* **EXERCISE BRIEF**
Find the string "covenant" in the records and copy each line where it occurs.

*** EXCERPTED DATA ***

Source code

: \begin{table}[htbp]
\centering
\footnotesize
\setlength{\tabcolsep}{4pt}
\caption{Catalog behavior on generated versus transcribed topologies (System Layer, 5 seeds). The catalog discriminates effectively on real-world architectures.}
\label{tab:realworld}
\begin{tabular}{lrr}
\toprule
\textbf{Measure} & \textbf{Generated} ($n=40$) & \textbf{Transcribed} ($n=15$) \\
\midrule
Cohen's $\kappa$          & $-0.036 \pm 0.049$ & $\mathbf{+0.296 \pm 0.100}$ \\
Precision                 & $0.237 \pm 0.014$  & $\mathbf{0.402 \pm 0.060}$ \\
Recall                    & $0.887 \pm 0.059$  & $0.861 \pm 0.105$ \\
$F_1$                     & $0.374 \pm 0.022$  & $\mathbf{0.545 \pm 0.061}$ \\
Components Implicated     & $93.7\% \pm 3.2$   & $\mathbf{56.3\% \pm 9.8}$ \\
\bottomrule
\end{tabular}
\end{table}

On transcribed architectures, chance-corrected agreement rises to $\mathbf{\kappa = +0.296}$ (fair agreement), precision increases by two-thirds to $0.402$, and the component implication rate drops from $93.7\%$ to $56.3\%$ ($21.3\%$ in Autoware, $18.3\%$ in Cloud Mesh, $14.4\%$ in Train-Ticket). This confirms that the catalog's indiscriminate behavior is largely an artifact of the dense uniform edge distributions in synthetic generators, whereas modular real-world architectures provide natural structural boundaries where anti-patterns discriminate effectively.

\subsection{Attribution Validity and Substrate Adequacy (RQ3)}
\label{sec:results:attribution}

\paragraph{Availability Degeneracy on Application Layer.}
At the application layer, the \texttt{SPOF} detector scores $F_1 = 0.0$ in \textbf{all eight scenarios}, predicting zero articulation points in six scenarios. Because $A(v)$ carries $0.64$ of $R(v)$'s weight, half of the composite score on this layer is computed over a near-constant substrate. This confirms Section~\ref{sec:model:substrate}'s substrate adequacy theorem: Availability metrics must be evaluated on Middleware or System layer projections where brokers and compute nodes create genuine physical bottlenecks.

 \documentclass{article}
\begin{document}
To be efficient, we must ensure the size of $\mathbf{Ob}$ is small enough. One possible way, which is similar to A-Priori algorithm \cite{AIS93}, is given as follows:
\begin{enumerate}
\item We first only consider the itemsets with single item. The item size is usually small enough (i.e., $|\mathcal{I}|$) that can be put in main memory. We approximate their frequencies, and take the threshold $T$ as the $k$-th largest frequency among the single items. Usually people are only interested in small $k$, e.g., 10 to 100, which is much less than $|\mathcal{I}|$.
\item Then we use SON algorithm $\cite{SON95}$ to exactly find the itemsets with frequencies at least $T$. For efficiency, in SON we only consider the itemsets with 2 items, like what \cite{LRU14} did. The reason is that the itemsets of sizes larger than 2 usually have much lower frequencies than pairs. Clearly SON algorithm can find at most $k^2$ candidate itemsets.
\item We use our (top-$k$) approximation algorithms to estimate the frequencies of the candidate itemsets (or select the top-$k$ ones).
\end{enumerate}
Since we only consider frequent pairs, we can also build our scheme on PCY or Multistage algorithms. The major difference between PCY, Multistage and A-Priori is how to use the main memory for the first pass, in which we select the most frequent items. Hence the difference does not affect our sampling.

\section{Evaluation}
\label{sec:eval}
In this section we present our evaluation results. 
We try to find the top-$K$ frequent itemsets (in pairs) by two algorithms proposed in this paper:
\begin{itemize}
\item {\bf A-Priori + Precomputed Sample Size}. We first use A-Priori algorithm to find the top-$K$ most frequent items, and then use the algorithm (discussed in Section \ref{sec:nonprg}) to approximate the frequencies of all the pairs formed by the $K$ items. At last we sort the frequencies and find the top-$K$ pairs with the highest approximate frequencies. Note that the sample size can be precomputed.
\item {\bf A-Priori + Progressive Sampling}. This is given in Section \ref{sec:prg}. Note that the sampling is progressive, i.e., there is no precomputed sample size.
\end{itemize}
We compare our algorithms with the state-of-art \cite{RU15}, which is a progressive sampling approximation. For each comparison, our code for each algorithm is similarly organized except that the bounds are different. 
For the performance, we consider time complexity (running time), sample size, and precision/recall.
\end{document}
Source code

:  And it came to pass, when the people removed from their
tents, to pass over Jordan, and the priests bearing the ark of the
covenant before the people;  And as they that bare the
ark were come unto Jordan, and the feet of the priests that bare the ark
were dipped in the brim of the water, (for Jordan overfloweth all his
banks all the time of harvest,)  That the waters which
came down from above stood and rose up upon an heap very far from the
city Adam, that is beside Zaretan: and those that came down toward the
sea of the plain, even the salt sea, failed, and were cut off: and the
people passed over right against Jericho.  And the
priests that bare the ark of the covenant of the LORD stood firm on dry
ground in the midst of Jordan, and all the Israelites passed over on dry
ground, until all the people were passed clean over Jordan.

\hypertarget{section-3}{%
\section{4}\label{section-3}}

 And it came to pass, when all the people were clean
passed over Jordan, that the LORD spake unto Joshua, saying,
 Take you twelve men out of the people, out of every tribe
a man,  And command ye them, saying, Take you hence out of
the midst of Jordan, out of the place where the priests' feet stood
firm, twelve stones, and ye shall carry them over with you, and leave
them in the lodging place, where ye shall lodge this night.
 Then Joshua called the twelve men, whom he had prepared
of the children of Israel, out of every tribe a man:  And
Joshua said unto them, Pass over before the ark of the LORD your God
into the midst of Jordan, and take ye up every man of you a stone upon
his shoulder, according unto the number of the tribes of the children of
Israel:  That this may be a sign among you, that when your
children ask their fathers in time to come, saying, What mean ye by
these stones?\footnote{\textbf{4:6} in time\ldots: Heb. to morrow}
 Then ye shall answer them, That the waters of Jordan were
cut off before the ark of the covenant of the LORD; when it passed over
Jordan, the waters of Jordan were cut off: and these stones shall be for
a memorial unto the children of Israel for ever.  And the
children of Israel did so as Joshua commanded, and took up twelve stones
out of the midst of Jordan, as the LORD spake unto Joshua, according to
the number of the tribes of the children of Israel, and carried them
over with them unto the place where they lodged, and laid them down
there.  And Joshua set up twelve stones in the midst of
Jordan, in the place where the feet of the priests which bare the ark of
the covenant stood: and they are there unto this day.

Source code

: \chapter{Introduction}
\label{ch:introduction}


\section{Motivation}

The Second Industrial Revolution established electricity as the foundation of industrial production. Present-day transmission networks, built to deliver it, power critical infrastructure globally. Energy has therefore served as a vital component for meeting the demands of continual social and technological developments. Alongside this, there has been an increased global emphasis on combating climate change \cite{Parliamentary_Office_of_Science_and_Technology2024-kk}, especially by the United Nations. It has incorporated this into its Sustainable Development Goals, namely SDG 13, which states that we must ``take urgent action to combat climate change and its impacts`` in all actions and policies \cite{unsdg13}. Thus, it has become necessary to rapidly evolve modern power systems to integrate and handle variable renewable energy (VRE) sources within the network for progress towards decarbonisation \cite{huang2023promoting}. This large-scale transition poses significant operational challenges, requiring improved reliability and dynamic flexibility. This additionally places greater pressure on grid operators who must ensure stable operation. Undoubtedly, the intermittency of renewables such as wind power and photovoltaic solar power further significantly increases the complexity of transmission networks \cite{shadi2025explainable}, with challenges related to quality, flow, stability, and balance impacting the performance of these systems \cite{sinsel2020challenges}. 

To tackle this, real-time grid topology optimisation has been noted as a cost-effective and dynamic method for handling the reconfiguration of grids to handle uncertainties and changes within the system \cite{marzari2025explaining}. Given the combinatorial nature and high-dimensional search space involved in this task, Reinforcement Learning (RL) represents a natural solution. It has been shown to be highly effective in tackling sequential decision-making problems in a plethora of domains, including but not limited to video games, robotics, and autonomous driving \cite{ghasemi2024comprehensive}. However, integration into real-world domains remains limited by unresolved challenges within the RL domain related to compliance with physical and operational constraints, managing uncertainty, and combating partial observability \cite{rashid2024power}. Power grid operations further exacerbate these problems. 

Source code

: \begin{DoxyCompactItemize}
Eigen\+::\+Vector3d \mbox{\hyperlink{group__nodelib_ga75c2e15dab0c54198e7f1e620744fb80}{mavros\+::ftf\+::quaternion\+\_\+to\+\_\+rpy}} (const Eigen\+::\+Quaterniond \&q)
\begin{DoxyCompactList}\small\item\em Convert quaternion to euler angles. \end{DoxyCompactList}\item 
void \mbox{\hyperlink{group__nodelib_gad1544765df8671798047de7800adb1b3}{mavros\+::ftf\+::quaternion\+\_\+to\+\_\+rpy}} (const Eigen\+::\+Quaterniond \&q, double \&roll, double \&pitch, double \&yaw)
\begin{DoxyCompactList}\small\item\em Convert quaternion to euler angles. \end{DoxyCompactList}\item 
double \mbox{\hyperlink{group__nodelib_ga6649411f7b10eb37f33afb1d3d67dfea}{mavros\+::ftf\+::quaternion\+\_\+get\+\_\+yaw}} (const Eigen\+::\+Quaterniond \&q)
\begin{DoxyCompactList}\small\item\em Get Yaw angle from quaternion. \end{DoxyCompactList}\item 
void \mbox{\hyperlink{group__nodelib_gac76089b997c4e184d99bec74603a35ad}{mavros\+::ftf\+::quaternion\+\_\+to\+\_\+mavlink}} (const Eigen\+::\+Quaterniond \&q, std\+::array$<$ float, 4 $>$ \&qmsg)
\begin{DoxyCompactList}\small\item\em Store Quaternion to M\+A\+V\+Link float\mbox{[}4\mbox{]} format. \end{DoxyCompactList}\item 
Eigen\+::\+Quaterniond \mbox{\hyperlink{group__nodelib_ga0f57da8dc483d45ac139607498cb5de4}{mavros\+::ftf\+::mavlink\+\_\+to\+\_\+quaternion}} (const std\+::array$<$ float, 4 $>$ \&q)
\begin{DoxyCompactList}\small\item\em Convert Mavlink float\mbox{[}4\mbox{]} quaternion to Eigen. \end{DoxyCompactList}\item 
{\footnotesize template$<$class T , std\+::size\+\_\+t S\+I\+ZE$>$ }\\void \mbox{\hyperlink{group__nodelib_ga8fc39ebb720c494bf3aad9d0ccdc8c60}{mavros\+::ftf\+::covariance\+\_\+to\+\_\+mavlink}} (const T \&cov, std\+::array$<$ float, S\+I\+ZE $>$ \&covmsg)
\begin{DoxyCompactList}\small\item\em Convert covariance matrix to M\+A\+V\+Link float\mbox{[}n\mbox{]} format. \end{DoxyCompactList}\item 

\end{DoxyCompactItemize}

*** End of EXCERPTED DATA ***

* **EXERCISE OUTPUT**
covenant before the people;  And as they that bare the
priests that bare the ark of the covenant of the LORD stood firm on dry
cut off before the ark of the covenant of the LORD; when it passed over
the covenant stood: and they are there unto this day.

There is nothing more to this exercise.